[Stored data]

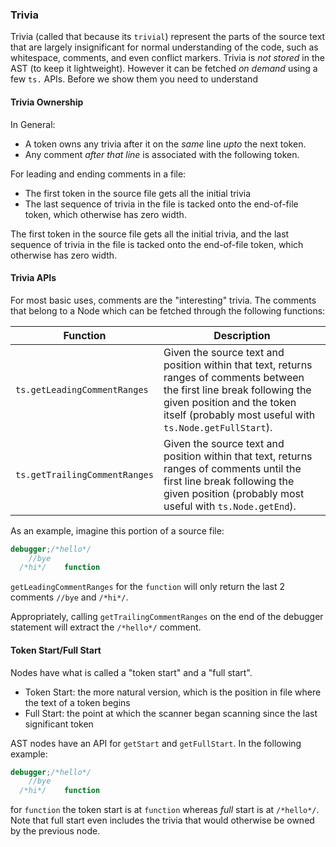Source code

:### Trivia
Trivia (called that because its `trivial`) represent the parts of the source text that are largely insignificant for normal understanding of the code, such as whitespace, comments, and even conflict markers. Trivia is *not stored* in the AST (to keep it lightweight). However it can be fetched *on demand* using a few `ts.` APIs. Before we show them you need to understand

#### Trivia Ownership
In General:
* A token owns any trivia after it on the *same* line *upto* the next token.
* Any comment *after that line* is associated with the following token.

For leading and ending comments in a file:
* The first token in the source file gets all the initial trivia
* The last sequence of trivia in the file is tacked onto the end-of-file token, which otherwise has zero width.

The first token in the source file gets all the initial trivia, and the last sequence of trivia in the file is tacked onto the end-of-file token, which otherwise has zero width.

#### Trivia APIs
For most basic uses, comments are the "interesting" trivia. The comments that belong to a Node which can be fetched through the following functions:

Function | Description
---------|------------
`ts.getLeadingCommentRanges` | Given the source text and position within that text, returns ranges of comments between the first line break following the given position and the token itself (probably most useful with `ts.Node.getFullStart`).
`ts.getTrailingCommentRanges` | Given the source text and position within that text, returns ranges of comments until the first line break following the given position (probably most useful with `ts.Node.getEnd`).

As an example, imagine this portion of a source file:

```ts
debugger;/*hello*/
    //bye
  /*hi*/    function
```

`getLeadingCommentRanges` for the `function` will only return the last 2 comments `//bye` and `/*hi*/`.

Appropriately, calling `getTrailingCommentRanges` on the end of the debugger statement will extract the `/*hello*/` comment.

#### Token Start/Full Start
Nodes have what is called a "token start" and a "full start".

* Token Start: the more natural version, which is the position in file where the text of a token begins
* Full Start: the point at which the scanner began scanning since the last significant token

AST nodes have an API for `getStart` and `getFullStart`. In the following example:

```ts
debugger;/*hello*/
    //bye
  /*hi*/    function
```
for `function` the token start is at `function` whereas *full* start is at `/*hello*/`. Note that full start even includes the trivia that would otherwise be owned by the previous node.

--

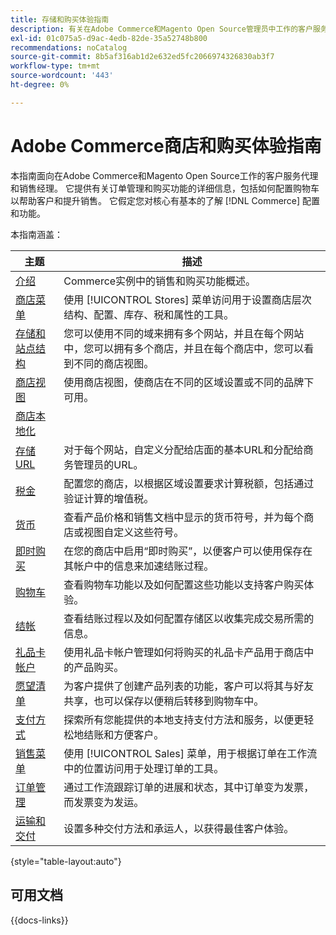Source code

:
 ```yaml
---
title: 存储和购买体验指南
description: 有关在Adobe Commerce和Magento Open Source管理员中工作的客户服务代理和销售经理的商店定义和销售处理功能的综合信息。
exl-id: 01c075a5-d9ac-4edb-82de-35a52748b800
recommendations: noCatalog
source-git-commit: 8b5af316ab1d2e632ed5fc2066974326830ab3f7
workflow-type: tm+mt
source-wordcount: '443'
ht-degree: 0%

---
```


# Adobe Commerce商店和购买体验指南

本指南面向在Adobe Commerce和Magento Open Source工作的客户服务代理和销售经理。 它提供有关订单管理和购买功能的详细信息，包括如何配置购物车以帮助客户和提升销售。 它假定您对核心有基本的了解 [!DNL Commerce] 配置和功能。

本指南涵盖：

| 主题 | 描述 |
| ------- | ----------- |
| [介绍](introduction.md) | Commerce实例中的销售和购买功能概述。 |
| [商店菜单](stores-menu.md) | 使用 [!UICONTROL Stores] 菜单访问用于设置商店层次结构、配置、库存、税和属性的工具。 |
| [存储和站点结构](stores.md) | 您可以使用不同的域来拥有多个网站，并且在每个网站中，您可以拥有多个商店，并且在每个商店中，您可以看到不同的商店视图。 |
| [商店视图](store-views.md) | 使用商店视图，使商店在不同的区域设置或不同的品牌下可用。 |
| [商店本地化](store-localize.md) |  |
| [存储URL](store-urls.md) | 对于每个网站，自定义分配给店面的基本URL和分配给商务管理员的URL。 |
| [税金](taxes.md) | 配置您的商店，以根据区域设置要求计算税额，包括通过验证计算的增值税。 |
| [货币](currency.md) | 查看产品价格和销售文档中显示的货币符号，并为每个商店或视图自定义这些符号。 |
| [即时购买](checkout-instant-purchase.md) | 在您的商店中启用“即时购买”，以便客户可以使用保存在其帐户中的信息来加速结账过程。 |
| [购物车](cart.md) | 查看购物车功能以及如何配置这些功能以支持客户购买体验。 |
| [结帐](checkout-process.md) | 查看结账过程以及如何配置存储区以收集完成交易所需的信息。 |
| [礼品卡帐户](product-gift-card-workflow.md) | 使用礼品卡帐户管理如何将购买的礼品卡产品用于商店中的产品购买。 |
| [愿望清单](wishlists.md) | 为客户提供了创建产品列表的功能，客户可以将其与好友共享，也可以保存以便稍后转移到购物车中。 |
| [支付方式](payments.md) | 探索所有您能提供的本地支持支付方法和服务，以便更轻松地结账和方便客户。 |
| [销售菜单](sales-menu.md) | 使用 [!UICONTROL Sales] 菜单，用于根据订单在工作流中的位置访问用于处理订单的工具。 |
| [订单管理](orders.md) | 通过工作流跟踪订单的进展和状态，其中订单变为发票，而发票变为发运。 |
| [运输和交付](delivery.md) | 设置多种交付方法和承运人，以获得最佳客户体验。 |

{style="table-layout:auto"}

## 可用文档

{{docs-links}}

---

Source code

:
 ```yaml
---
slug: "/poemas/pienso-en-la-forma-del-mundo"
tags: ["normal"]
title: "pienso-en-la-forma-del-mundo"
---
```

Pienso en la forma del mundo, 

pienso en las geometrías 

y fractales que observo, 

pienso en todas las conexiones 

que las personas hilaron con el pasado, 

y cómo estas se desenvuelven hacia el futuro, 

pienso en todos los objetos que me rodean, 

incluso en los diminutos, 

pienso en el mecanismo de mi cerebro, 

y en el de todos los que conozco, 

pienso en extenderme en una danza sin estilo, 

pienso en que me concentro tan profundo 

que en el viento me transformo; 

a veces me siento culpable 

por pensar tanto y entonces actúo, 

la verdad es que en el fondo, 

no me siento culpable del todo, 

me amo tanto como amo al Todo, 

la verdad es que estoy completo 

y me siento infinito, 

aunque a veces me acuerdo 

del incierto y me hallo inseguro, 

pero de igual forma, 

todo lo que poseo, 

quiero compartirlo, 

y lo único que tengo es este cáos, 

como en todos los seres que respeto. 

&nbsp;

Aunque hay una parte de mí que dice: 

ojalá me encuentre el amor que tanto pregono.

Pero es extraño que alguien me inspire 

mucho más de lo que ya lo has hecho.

→ Task item
Copy all lines above where "after" is present.

→ Written solution
* A token owns any trivia after it on the *same* line *upto* the next token.
* Any comment *after that line* is associated with the following token.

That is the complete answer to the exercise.